GIVEN RECORDS:
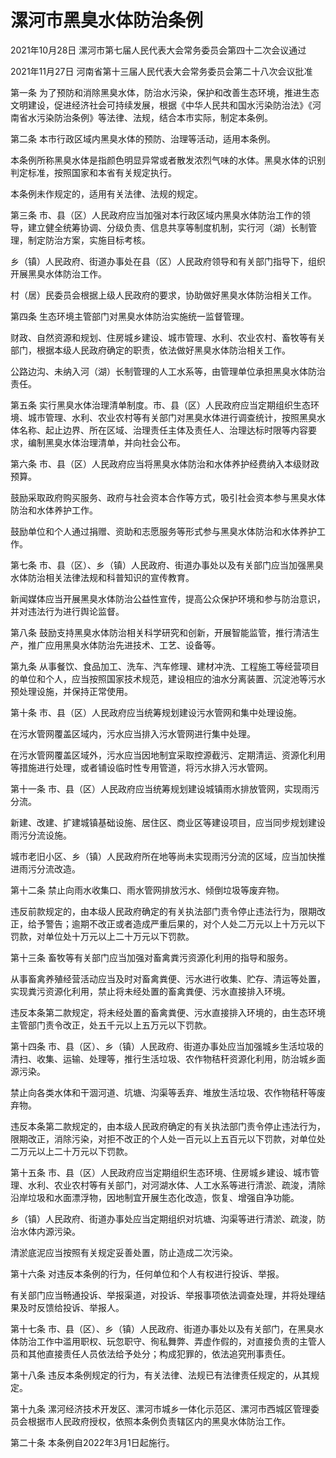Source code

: # 漯河市黑臭水体防治条例

2021年10月28日 漯河市第七届人民代表大会常务委员会第四十二次会议通过

2021年11月27日 河南省第十三届人民代表大会常务委员会第二十八次会议批准

<!-- INFO END -->

第一条 为了预防和消除黑臭水体，防治水污染，保护和改善生态环境，推进生态文明建设，促进经济社会可持续发展，根据《中华人民共和国水污染防治法》《河南省水污染防治条例》等法律、法规，结合本市实际，制定本条例。

第二条 本市行政区域内黑臭水体的预防、治理等活动，适用本条例。

本条例所称黑臭水体是指颜色明显异常或者散发浓烈气味的水体。黑臭水体的识别判定标准，按照国家和本省有关规定执行。

本条例未作规定的，适用有关法律、法规的规定。

第三条 市、县（区）人民政府应当加强对本行政区域内黑臭水体防治工作的领导，建立健全统筹协调、分级负责、信息共享等制度机制，实行河（湖）长制管理，制定防治方案，实施目标考核。

乡（镇）人民政府、街道办事处在县（区）人民政府领导和有关部门指导下，组织开展黑臭水体防治工作。

村（居）民委员会根据上级人民政府的要求，协助做好黑臭水体防治相关工作。

第四条 生态环境主管部门对黑臭水体防治实施统一监督管理。

财政、自然资源和规划、住房城乡建设、城市管理、水利、农业农村、畜牧等有关部门，根据本级人民政府确定的职责，依法做好黑臭水体防治相关工作。

公路边沟、未纳入河（湖）长制管理的人工水系等，由管理单位承担黑臭水体防治责任。

第五条 实行黑臭水体治理清单制度。市、县（区）人民政府应当定期组织生态环境、城市管理、水利、农业农村等有关部门对黑臭水体进行调查统计，按照黑臭水体名称、起止边界、所在区域、治理责任主体及责任人、治理达标时限等内容要求，编制黑臭水体治理清单，并向社会公布。

第六条 市、县（区）人民政府应当将黑臭水体防治和水体养护经费纳入本级财政预算。

鼓励采取政府购买服务、政府与社会资本合作等方式，吸引社会资本参与黑臭水体防治和水体养护工作。

鼓励单位和个人通过捐赠、资助和志愿服务等形式参与黑臭水体防治和水体养护工作。

第七条 市、县（区）、乡（镇）人民政府、街道办事处以及有关部门应当加强黑臭水体防治相关法律法规和科普知识的宣传教育。

新闻媒体应当开展黑臭水体防治公益性宣传，提高公众保护环境和参与防治意识，并对违法行为进行舆论监督。

第八条 鼓励支持黑臭水体防治相关科学研究和创新，开展智能监管，推行清洁生产，推广应用黑臭水体防治先进技术、工艺、设备等。

第九条 从事餐饮、食品加工、洗车、汽车修理、建材冲洗、工程施工等经营项目的单位和个人，应当按照国家技术规范，建设相应的油水分离装置、沉淀池等污水预处理设施，并保持正常使用。

第十条 市、县（区）人民政府应当统筹规划建设污水管网和集中处理设施。

在污水管网覆盖区域内，污水应当排入污水管网进行集中处理。

在污水管网覆盖区域外，污水应当因地制宜采取控源截污、定期清运、资源化利用等措施进行处理，或者铺设临时性专用管道，将污水排入污水管网。

第十一条 市、县（区）人民政府应当统筹规划建设城镇雨水排放管网，实现雨污分流。

新建、改建、扩建城镇基础设施、居住区、商业区等建设项目，应当同步规划建设雨污分流设施。

城市老旧小区、乡（镇）人民政府所在地等尚未实现雨污分流的区域，应当加快推进雨污分流改造。

第十二条 禁止向雨水收集口、雨水管网排放污水、倾倒垃圾等废弃物。

违反前款规定的，由本级人民政府确定的有关执法部门责令停止违法行为，限期改正，给予警告；逾期不改正或者造成严重后果的，对个人处二万元以上十万元以下罚款，对单位处十万元以上二十万元以下罚款。

第十三条 畜牧等有关部门应当加强对畜禽粪污资源化利用的指导和服务。

从事畜禽养殖经营活动应当及时对畜禽粪便、污水进行收集、贮存、清运等处置，实现粪污资源化利用，禁止将未经处置的畜禽粪便、污水直接排入环境。

违反本条第二款规定，将未经处置的畜禽粪便、污水直接排入环境的，由生态环境主管部门责令改正，处五千元以上五万元以下罚款。

第十四条 市、县（区）、乡（镇）人民政府、街道办事处应当加强城乡生活垃圾的清扫、收集、运输、处理等，推行生活垃圾、农作物秸秆资源化利用，防治城乡面源污染。

禁止向各类水体和干涸河道、坑塘、沟渠等丢弃、堆放生活垃圾、农作物秸秆等废弃物。

违反本条第二款规定的，由本级人民政府确定的有关执法部门责令停止违法行为，限期改正，消除污染，对拒不改正的个人处一百元以上五百元以下罚款，对单位处二万元以上二十万元以下罚款。

第十五条 市、县（区）人民政府应当定期组织生态环境、住房城乡建设、城市管理、水利、农业农村等有关部门，对河湖水体、人工水系等进行清淤、疏浚，清除沿岸垃圾和水面漂浮物，因地制宜开展生态化改造，恢复、增强自净功能。

乡（镇）人民政府、街道办事处应当定期组织对坑塘、沟渠等进行清淤、疏浚，防治水体内源污染。

清淤底泥应当按照有关规定妥善处置，防止造成二次污染。

第十六条 对违反本条例的行为，任何单位和个人有权进行投诉、举报。

有关部门应当畅通投诉、举报渠道，对投诉、举报事项依法调查处理，并将处理结果及时反馈给投诉、举报人。

第十七条 市、县（区）、乡（镇）人民政府、街道办事处以及有关部门，在黑臭水体防治工作中滥用职权、玩忽职守、徇私舞弊、弄虚作假的，对直接负责的主管人员和其他直接责任人员依法给予处分；构成犯罪的，依法追究刑事责任。

第十八条 违反本条例规定的行为，有关法律、法规已有法律责任规定的，从其规定。

第十九条 漯河经济技术开发区、漯河市城乡一体化示范区、漯河市西城区管理委员会根据市人民政府授权，依照本条例负责辖区内的黑臭水体防治工作。

第二十条 本条例自2022年3月1日起施行。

WHAT YOU HAVE TO DO: Each line of the data that has the string "住房城乡建设" should be returned.

REPLY TO THE EXERCISE:
财政、自然资源和规划、住房城乡建设、城市管理、水利、农业农村、畜牧等有关部门，根据本级人民政府确定的职责，依法做好黑臭水体防治相关工作。
第十五条 市、县（区）人民政府应当定期组织生态环境、住房城乡建设、城市管理、水利、农业农村等有关部门，对河湖水体、人工水系等进行清淤、疏浚，清除沿岸垃圾和水面漂浮物，因地制宜开展生态化改造，恢复、增强自净功能。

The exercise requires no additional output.